Short-circuit evaluation is a straight forward subject for lazy evaluation on Boolean expressions, I noted that two factors could be useful for ordering Boolean functions to gain run-time. But this is applicable in a particular hypothesis:
Knowing a percentage of positive (hence negative) result of a function. the following is a hypothesis followed be an example.
Knowing execution run-time of the function on data (knowing size of data can be a hint)
My case is easy to understand, here is a description:
Let's say F is a Boolean function that scores sentiment and returns -1 or 1. I've been doing some improvements to predict sentiment scores on big arrays of text, and I can calculate how is likely a function will return 1 (probability withing a tolerated error range) lets call it P(f) = Pf (probability of being positive)
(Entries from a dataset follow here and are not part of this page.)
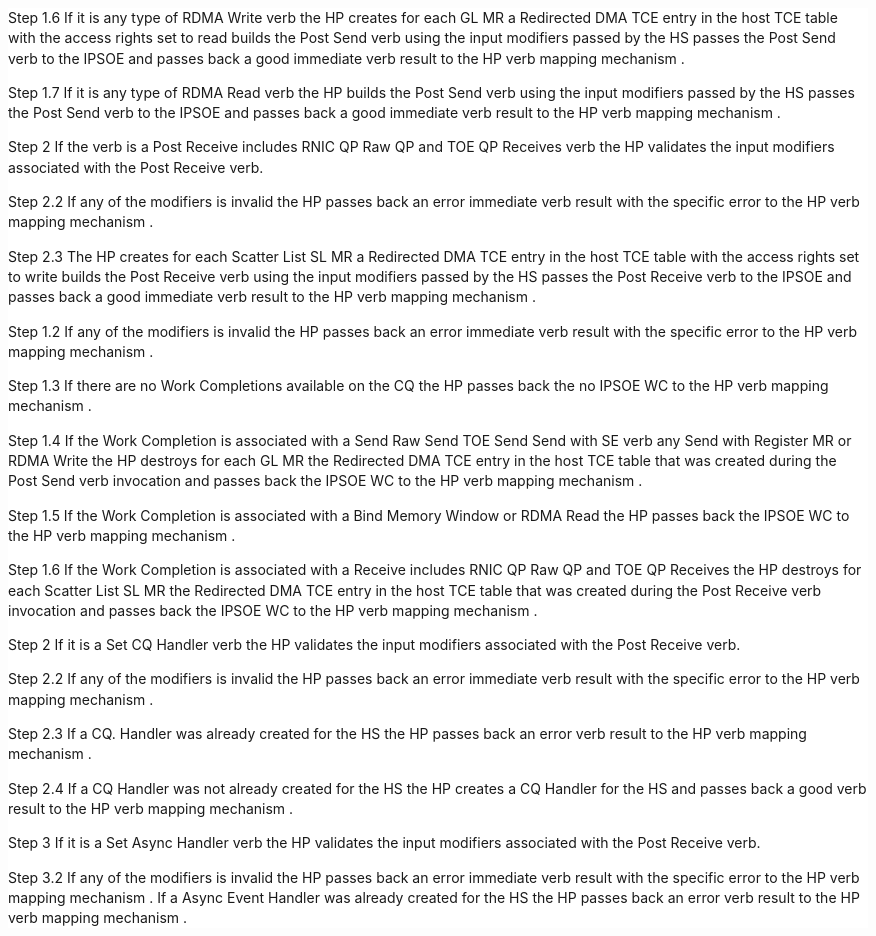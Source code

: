 Step 1.6 If it is any type of RDMA Write verb the HP creates for each GL MR a Redirected DMA TCE entry in the host TCE table with the access rights set to read builds the Post Send verb using the input modifiers passed by the HS passes the Post Send verb to the IPSOE and passes back a good immediate verb result to the HP verb mapping mechanism .

Step 1.7 If it is any type of RDMA Read verb the HP builds the Post Send verb using the input modifiers passed by the HS passes the Post Send verb to the IPSOE and passes back a good immediate verb result to the HP verb mapping mechanism .

Step 2 If the verb is a Post Receive includes RNIC QP Raw QP and TOE QP Receives verb the HP validates the input modifiers associated with the Post Receive verb.

Step 2.2 If any of the modifiers is invalid the HP passes back an error immediate verb result with the specific error to the HP verb mapping mechanism .

Step 2.3 The HP creates for each Scatter List SL MR a Redirected DMA TCE entry in the host TCE table with the access rights set to write builds the Post Receive verb using the input modifiers passed by the HS passes the Post Receive verb to the IPSOE and passes back a good immediate verb result to the HP verb mapping mechanism .

Step 1.2 If any of the modifiers is invalid the HP passes back an error immediate verb result with the specific error to the HP verb mapping mechanism .

Step 1.3 If there are no Work Completions available on the CQ the HP passes back the no IPSOE WC to the HP verb mapping mechanism .

Step 1.4 If the Work Completion is associated with a Send Raw Send TOE Send Send with SE verb any Send with Register MR or RDMA Write the HP destroys for each GL MR the Redirected DMA TCE entry in the host TCE table that was created during the Post Send verb invocation and passes back the IPSOE WC to the HP verb mapping mechanism .

Step 1.5 If the Work Completion is associated with a Bind Memory Window or RDMA Read the HP passes back the IPSOE WC to the HP verb mapping mechanism .

Step 1.6 If the Work Completion is associated with a Receive includes RNIC QP Raw QP and TOE QP Receives the HP destroys for each Scatter List SL MR the Redirected DMA TCE entry in the host TCE table that was created during the Post Receive verb invocation and passes back the IPSOE WC to the HP verb mapping mechanism .

Step 2 If it is a Set CQ Handler verb the HP validates the input modifiers associated with the Post Receive verb.

Step 2.2 If any of the modifiers is invalid the HP passes back an error immediate verb result with the specific error to the HP verb mapping mechanism .

Step 2.3 If a CQ. Handler was already created for the HS the HP passes back an error verb result to the HP verb mapping mechanism .

Step 2.4 If a CQ Handler was not already created for the HS the HP creates a CQ Handler for the HS and passes back a good verb result to the HP verb mapping mechanism .

Step 3 If it is a Set Async Handler verb the HP validates the input modifiers associated with the Post Receive verb.

Step 3.2 If any of the modifiers is invalid the HP passes back an error immediate verb result with the specific error to the HP verb mapping mechanism . If a Async Event Handler was already created for the HS the HP passes back an error verb result to the HP verb mapping mechanism .
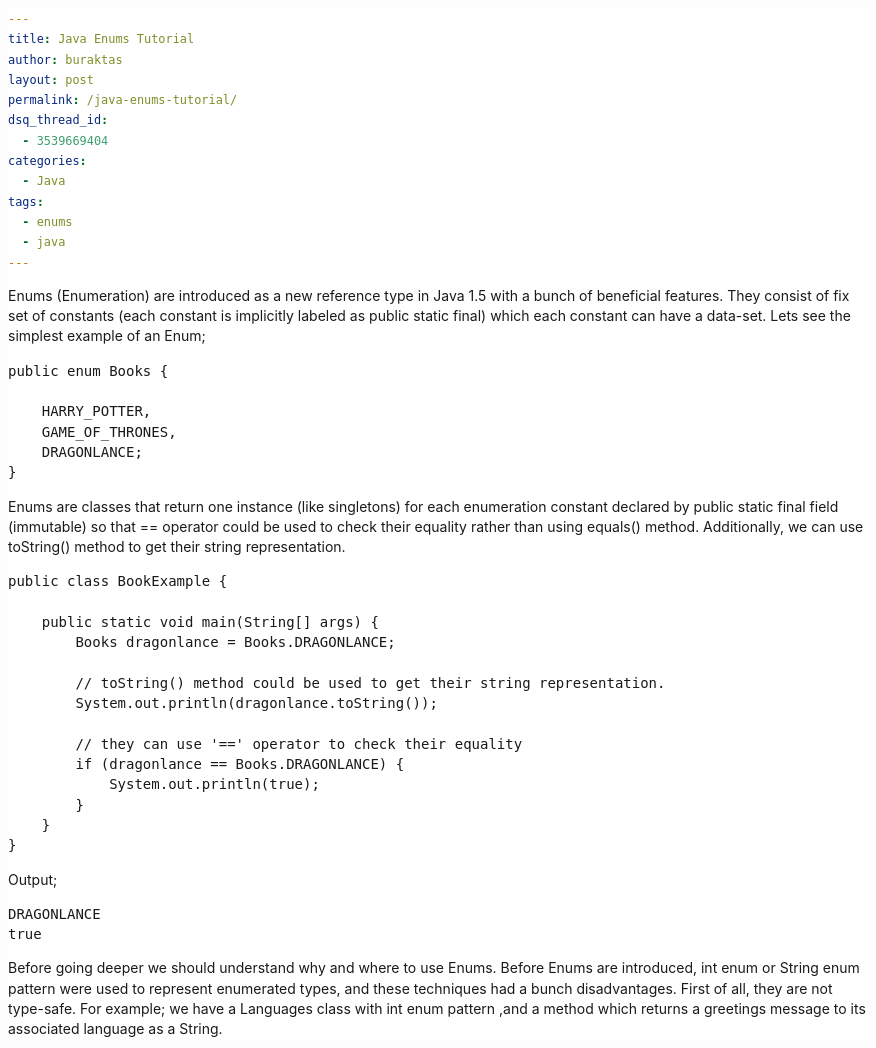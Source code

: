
 ```yaml
---
title: Java Enums Tutorial
author: buraktas
layout: post
permalink: /java-enums-tutorial/
dsq_thread_id:
  - 3539669404
categories:
  - Java
tags:
  - enums
  - java
---
```

Enums (Enumeration) are introduced as a new reference type in Java 1.5 with a bunch of beneficial features. They consist of fix set of constants (each constant is implicitly labeled as <blognewcode>public static final</blognewcode>) which each constant can have a data-set. Lets see the simplest example of an Enum;

<pre class="lang:default decode:true " >public enum Books {

    HARRY_POTTER,
    GAME_OF_THRONES,
    DRAGONLANCE;
}</pre>

Enums are classes that return one instance (like singletons) for each enumeration constant declared by public static final field (immutable) so that <blognewcode>==</blognewcode> operator could be used to check their equality rather than using <blognewcode>equals()</blognewcode> method. Additionally, we can use <blognewcode>toString()</blognewcode> method to get their string representation.

<pre class="lang:default decode:true " >public class BookExample {

    public static void main(String[] args) {
        Books dragonlance = Books.DRAGONLANCE;

        // toString() method could be used to get their string representation.
        System.out.println(dragonlance.toString());

        // they can use '==' operator to check their equality
        if (dragonlance == Books.DRAGONLANCE) {
            System.out.println(true);
        }
    }
}</pre>

Output;

<pre class="lang:default decode:true " >DRAGONLANCE
true
</pre>

Before going deeper we should understand why and where to use Enums. Before Enums are introduced, int enum or String enum pattern were used to represent enumerated types, and these techniques had a bunch disadvantages. First of all, they are not type-safe. For example; we have a Languages class with int enum pattern ,and a method which returns a greetings message to its associated language as a String.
We have also an estimation of execution time since data to be analysed is measurable. lets call it T(f) = Tf we define positiveness speed as follows:
PS (f) = Pf / Tf
Let Lazy be a function which takes a Boolean expression, and gives the best ordering of functions for run-time.
Lazy (and, f1, f2, …, fn) = and_Order (f1, f2, …, fn)
Where
and_Order is ascending of positiveness speed.
Lazy (or, f1, f2, …, fn) = or_Order(f1, f2, …, fn)
Where
or_Order is descending if positiveness speed.
Obviously this is a high level optimization and not a compiler task. Is this an established study? How is this practical in cases other than sentiment analysis? Is the PS(F) even correctly representing what it should be representing?
Edit in response to ppolymorphe answer:
Quote:
Quote:
First of all, Boolean values are 0 for False and 1 for True. In computers, the usage to use 0 for False and non 0 for True.
There is nothing that holds usage of Boolean type for representing two values types. Even if it doesn't hold truth meaning. In my case It does. Here is a scenario:
After an event called "Innovation week", We wants to see if visitors were satisfied at many levels: "organization", "subjects", "proposed solutions"…
Let’s say that "organization", "subjects", "proposed solutions" are three topics that the most represent people's reaction (sentiment) on "Innovation week event". "Organization" and "subjects" are on the same level and one is sufficient to satisfy the other (logical OR), while both grouped are in the same level at "proposed solutions" (logical AND).
Possible modelization:
Sent ("Innovation week") = (Sent("organization") || Sent("subjects")) && Sent("proposed solutions")
Quote:
Short-circuit evaluation is a straight forward subject for lazy evaluation on Boolean expressions,
Where Sent is polar sentiment function (Boolean)
Quote:
No, it is the efficient say to Boolean expression evaluation.
That's True. I didn't give attention to.
Quote:
your reordering must be faster, unfortunately, it is impossible.
Reordering at runtime imply evaluating all your slow functions before reordering, there is no gain there.
That's True.
But, I will be evaluating a sample (say 1/10 of the input big array), therfore I will accept error range. That's why
Quote:
Where and_Order is ascending on positiveness speed.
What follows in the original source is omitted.